**Dataset records**.
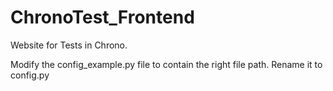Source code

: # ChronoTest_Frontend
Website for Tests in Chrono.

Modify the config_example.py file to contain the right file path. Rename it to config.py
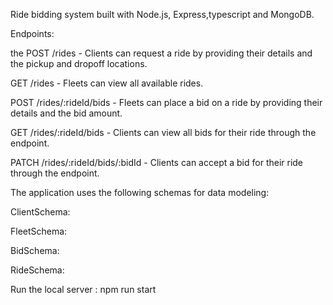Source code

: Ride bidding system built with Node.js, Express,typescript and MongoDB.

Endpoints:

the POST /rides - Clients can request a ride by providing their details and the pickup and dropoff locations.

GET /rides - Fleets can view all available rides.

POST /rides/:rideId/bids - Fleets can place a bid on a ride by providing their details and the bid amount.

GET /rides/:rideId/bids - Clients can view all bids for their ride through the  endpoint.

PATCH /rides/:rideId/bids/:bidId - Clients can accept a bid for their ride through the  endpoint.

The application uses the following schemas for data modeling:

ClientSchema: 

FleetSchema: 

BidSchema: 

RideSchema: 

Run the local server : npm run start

--

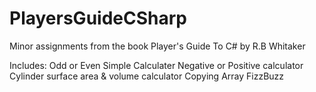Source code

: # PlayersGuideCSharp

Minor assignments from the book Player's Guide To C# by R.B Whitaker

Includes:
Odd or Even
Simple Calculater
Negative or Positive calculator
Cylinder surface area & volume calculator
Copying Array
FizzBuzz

...

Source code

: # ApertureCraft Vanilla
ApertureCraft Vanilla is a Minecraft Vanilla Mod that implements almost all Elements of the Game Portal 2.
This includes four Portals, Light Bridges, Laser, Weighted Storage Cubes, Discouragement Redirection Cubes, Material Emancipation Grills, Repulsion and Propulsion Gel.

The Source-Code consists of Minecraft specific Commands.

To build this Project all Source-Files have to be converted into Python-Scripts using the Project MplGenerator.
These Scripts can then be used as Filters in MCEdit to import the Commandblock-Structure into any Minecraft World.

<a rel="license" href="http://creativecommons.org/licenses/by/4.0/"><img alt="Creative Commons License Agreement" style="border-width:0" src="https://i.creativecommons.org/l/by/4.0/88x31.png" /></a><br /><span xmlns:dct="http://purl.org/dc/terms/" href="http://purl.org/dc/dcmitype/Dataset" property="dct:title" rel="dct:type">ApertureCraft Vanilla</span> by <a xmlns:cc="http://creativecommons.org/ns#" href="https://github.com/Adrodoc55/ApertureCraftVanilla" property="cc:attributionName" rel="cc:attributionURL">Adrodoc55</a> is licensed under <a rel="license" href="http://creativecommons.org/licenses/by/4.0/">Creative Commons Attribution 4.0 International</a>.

**GOAL OF THE EXERCISE**.
With "through" as the string to look for, count the matching lines above and give the number by itself.

**PROBLEM SOLUTION**.
2